One of the differences is that it has no BatchNorm.
We got rid of it using BatchNormFolding that is well described in this article.
All classes that we use for building our model are in lbtorch
(low-bit torch) directory.
For convolutions we use class ConvRelu
and LBConv.
It allows us to store the weights of our model in quantized form.
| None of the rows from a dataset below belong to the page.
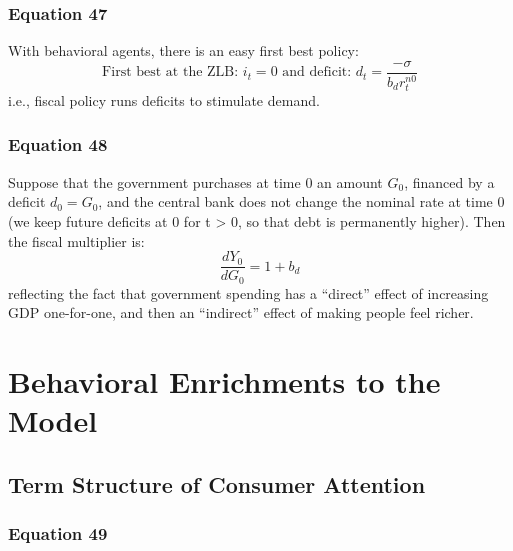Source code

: \documentclass{article}
\begin{document}
\subsubsection*{Equation 47}
With behavioral agents, there is an easy first best policy:
\begin{equation}\tag{47}
    \text{First best at the ZLB: } i_{t}=0 \text{ and deficit: } d_{t}=\frac{-\sigma}{b_{d}r_{t}^{n0}}
\end{equation}
i.e., fiscal policy runs deficits to stimulate demand.

\subsubsection*{Equation 48}
Suppose that the government purchases at time 0 an amount $G_{0}$, financed by a deficit $d_{0}=G_{0}$, and the central bank does not change the nominal
rate at time 0 (we keep future deficits at 0 for t > 0, so that debt is permanently higher). Then the fiscal multiplier is:
\begin{equation}\tag{48}
    \frac{d Y_{0}}{d G_{0}}=1+b_{d}
\end{equation}
reflecting the fact that government spending has a “direct” effect of increasing GDP one-for-one, and then an “indirect” effect of making people feel richer.


\section{Behavioral Enrichments to the Model}

\subsection{Term Structure of Consumer Attention}

\subsubsection*{Equation 49}
\end{document}
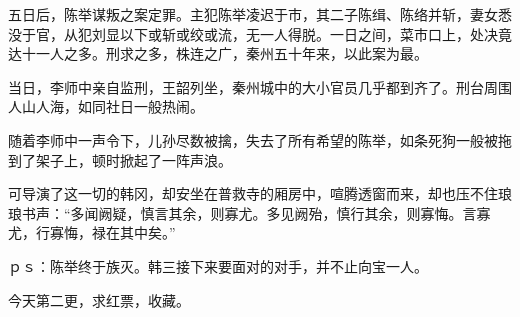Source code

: 五日后，陈举谋叛之案定罪。主犯陈举凌迟于市，其二子陈缉、陈络并斩，妻女悉没于官，从犯刘显以下或斩或绞或流，无一人得脱。一日之间，菜市口上，处决竟达十一人之多。刑求之多，株连之广，秦州五十年来，以此案为最。

当日，李师中亲自监刑，王韶列坐，秦州城中的大小官员几乎都到齐了。刑台周围人山人海，如同社日一般热闹。

随着李师中一声令下，儿孙尽数被擒，失去了所有希望的陈举，如条死狗一般被拖到了架子上，顿时掀起了一阵声浪。

可导演了这一切的韩冈，却安坐在普救寺的厢房中，喧腾透窗而来，却也压不住琅琅书声：“多闻阙疑，慎言其余，则寡尤。多见阙殆，慎行其余，则寡悔。言寡尤，行寡悔，禄在其中矣。”

ｐｓ：陈举终于族灭。韩三接下来要面对的对手，并不止向宝一人。

今天第二更，求红票，收藏。

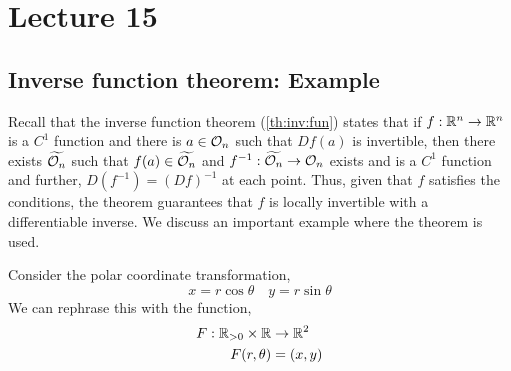 \documentclass[../Analysis-3.tex]{subfiles}
\begin{document}
\chapter*{Lecture 15} %
\setcounter{chapter}{15} %
\setcounter{section}{0}
\setcounter{equation}{0}
\setcounter{figure}{0}


\section{Inverse function theorem: Example}

Recall that the inverse function theorem (\ref{th:inv:fun}) states that if \( f: \mathbb{R}^n \to \mathbb{R}^n  \) is a \( C^1 \) function and there is \( a \in \mathcal{O}_{n} \) such that \( Df(a) \) is invertible, then there exists \( \widetilde{\mathcal{O}_{n}} \) such that \( f(a) \in \widetilde{\mathcal{O}_{n}} \) and \( f^{-1}: \widetilde{\mathcal{O}_{n}} \to \mathcal{O}_{n} \) exists and is a \( C^1 \) function and further, \( D(f^{-1}) = (Df)^{-1} \) at each point. Thus, given that \( f \) satisfies the conditions, the theorem guarantees that \( f \) is locally invertible with a differentiable inverse. We discuss an important example where the theorem is used.
\smallskip

Consider the polar coordinate transformation,
\[
  x = r \cos \theta \quad y = r \sin \theta
\]
We can rephrase this with the function,
\begin{align*}
  F: \mathbb{R}_{> 0} \times \mathbb{R} & \to \mathbb{R}^2 \\
  F(r, \theta)          & = (x,y)
\end{align*}
\end{document}
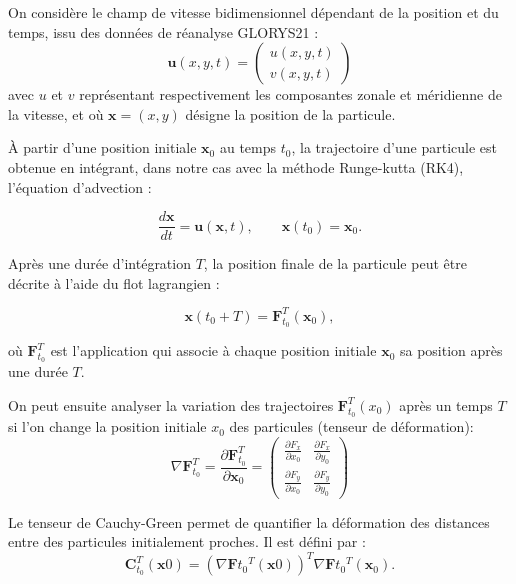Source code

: 	 On considère le champ de vitesse bidimensionnel dépendant de la position et du temps, issu des données de réanalyse GLORYS21 :
	 \begin{equation}
	 	\mathbf{u}(x,y,t)
	 	=
	 	\begin{pmatrix}
	 		u(x,y,t)\\
	 		v(x,y,t)
	 	\end{pmatrix}
	 \end{equation}
	 avec $u$ et $v$ représentant respectivement les composantes zonale et méridienne de la vitesse, et où $\mathbf{x}=(x,y)$ désigne la position de la particule.
	 
	 À partir d'une position initiale $\mathbf{x}_0$ au temps $t_0$, la trajectoire d'une particule est obtenue en intégrant, dans notre cas avec la méthode Runge-kutta (RK4), l'équation d'advection :
	 
	 \begin{equation}
	 	\frac{d\mathbf{x}}{dt}
	 	=
	 	\mathbf{u}(\mathbf{x},t),
	 	\qquad
	 	\mathbf{x}(t_0)=\mathbf{x}_0.
	 \end{equation}
	 
	 Après une durée d'intégration $T$, la position finale de la particule peut être décrite à l'aide du flot lagrangien :
	 
	 \begin{equation}
	 	\mathbf{x}(t_0+T)
	 	=
	 	\mathbf{F}_{t_0}^{T}(\mathbf{x}_0),
	 \end{equation}
	 
	 où $\mathbf{F}_{t_0}^{T}$ est l'application qui associe à chaque position initiale $\mathbf{x}_0$ sa position après une durée $T$.
	 
	 On peut ensuite analyser la variation des trajectoires $\mathbf{F}_{t_0}^T(x_0)$ après un temps $T$ si l'on change la position initiale $x_0$ des particules (tenseur de déformation): 
	 \begin{equation}
	 	\nabla \mathbf{F}_{t_0}^{T}
	 	=
	 	\frac{\partial \mathbf{F}_{t_0}^{T}}{\partial \mathbf{x}_0}
	 	=
	 	\begin{pmatrix}
	 		\frac{\partial F_x}{\partial x_0} &
	 		\frac{\partial F_x}{\partial y_0} \\[6pt]
	 		\frac{\partial F_y}{\partial x_0} &
	 		\frac{\partial F_y}{\partial y_0}
	 	\end{pmatrix}
	 \end{equation}
	 
	 Le tenseur de Cauchy-Green permet de quantifier la déformation des distances entre des particules initialement proches. Il est défini par :
	 \begin{equation}
	 	\mathbf{C}_{t_0}^{T}(\mathbf{x}0)
	 	=
	 	\left(
	 	\nabla\mathbf{F}{t_0}^{T}(\mathbf{x}0)
	 	\right)^{T}
	 	\nabla\mathbf{F}{t_0}^{T}(\mathbf{x}_0).
	 \end{equation}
Thanks to this, we can reduce the state_dict even for a int8 model.
Class QFakeStub
has 2 states: observe == True
or observe == False
.
When True
it just observes min/max values of tensors and calculate
qparams (scale and zero point) for 2, 4, 8 and 16 bits.
When False
it quant and then dequant tensor with corresponding quantization.
LBLinear
is functionally nn.Linear module for low-bits,
it also can contain weights in quantized form as ConvRelu.
LBObserver
is used to quantized weights of convolutions, e.g. quantize per channel, and tensors.
Quantization that do quant
is implemented in a naïve way, in the future it is worth trying to implement more
advanced schemes.
The quantization pipeline itself is implemented in src/quant_lb.py
.
So let's understand step by step how quantization (in this package) works.
- Firstly, we initialise model that we are going to quantize and model with pretrained weights.
- Secondly, we fold (or fuse) model with pretrained weights and copy this weights to the other model
- Then we fit model on several train batches so that Fake Observers could collect some statistics
- Fourth, we quantize model.
During this step we transfer observers to "fake quant" state,
quantize model weights and save them to the state dict,
dequantize model weights for inference (since we don't have low-bit GEMM framework).
It should be noted that we do not save dequantized weights to state dict.
Therefore, the
state_dict
of int2x4 model can be up to 4 times smaller than that of int8. - And finally we evaluate metrics of resulting model.
The result are presented in the table below. Precision, recall, f1 are presented as macro. They also can be calculated as micro and weighted.
metrics\n bits | 2 | 4 | 8 | 16 |
---|---|---|---|---|
Accuracy | 0.1303 | 0.8600 | 0.9156 | 0.9153 |
Precision | 0.1396 | 0.8695 | 0.9167 | 0.9166 |
Recall | 0.1303 | 0.8600 | 0.9156 | 0.9153 |
F1 | 0.1176 | 0.8616 | 0.9159 | 0.9156 |
As we see the table, the quality has dropped significantly on 2 bits. Most likely this is due to the not the best way of quantizing the weights.
A continuation of this research may be the search of optimal quantization for 1/2/4 bit networks or for example development of the use of XNOR approaches for network quantization.